What you are asked to do: Find the string "Therefore" in the data, then copy every line where it is found.

[[ Records for this task open ]]

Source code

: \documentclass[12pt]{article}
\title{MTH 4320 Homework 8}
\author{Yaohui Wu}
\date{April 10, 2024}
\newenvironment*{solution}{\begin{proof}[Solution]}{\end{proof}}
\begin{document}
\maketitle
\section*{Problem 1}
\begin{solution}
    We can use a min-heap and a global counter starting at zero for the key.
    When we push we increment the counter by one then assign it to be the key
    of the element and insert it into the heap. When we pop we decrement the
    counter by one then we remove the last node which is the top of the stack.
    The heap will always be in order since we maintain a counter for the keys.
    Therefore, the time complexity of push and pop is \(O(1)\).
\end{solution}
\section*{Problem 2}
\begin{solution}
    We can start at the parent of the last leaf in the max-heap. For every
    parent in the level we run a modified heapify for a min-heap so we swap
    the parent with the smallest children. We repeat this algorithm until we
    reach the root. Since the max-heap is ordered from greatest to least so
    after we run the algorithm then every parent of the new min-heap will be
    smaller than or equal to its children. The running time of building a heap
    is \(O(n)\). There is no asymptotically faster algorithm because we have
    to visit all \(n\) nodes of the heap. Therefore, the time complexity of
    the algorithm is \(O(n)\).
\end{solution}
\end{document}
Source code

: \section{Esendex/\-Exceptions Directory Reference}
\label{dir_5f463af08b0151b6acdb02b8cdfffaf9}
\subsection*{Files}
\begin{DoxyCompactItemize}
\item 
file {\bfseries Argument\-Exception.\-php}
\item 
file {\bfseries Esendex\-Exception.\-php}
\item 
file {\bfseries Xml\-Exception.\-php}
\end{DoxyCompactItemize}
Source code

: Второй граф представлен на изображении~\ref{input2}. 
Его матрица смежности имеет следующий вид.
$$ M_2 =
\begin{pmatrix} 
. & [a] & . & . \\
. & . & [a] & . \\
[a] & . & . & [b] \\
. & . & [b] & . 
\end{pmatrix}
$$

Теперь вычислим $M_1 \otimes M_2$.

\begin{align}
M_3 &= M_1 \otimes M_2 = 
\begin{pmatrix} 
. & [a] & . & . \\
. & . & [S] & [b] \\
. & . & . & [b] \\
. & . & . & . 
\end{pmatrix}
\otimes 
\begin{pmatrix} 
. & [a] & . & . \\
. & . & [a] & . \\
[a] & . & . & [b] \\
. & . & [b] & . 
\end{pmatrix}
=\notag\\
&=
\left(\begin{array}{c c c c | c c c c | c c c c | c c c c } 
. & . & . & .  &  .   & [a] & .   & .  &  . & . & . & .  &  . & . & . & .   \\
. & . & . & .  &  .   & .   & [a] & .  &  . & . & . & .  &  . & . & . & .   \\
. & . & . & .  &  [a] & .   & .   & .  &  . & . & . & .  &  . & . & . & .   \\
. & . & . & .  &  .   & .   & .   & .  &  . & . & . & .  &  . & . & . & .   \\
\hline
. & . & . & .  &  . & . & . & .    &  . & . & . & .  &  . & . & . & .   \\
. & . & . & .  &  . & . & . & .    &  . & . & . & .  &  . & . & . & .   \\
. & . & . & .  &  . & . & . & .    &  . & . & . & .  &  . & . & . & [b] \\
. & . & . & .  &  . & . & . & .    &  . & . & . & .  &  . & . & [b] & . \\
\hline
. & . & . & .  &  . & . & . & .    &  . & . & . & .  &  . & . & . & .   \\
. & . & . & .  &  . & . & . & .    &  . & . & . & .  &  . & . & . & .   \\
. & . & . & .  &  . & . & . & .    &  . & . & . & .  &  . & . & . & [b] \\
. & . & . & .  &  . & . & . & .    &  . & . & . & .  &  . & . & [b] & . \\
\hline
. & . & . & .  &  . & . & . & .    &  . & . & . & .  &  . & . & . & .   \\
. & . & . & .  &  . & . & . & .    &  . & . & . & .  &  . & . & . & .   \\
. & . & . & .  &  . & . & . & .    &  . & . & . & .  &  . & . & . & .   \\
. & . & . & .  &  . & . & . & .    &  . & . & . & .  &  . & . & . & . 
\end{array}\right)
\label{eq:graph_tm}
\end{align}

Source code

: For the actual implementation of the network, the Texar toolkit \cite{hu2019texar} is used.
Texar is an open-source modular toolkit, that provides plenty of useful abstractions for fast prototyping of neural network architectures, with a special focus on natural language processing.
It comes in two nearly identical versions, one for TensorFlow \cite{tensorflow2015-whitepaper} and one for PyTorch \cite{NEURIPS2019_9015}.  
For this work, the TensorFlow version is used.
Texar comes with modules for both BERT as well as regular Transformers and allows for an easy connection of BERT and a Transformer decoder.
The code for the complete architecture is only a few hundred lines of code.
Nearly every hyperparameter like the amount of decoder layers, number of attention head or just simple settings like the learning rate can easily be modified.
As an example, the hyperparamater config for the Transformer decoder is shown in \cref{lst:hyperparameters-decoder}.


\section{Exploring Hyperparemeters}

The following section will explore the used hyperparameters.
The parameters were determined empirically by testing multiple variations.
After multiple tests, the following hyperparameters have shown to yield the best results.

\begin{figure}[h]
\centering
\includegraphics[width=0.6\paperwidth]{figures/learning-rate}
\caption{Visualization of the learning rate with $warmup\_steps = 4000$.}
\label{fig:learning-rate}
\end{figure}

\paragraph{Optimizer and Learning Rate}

[[ Records for this task closed ]]

Result of the exercise:
    Therefore, the time complexity of push and pop is \(O(1)\).
    to visit all \(n\) nodes of the heap. Therefore, the time complexity of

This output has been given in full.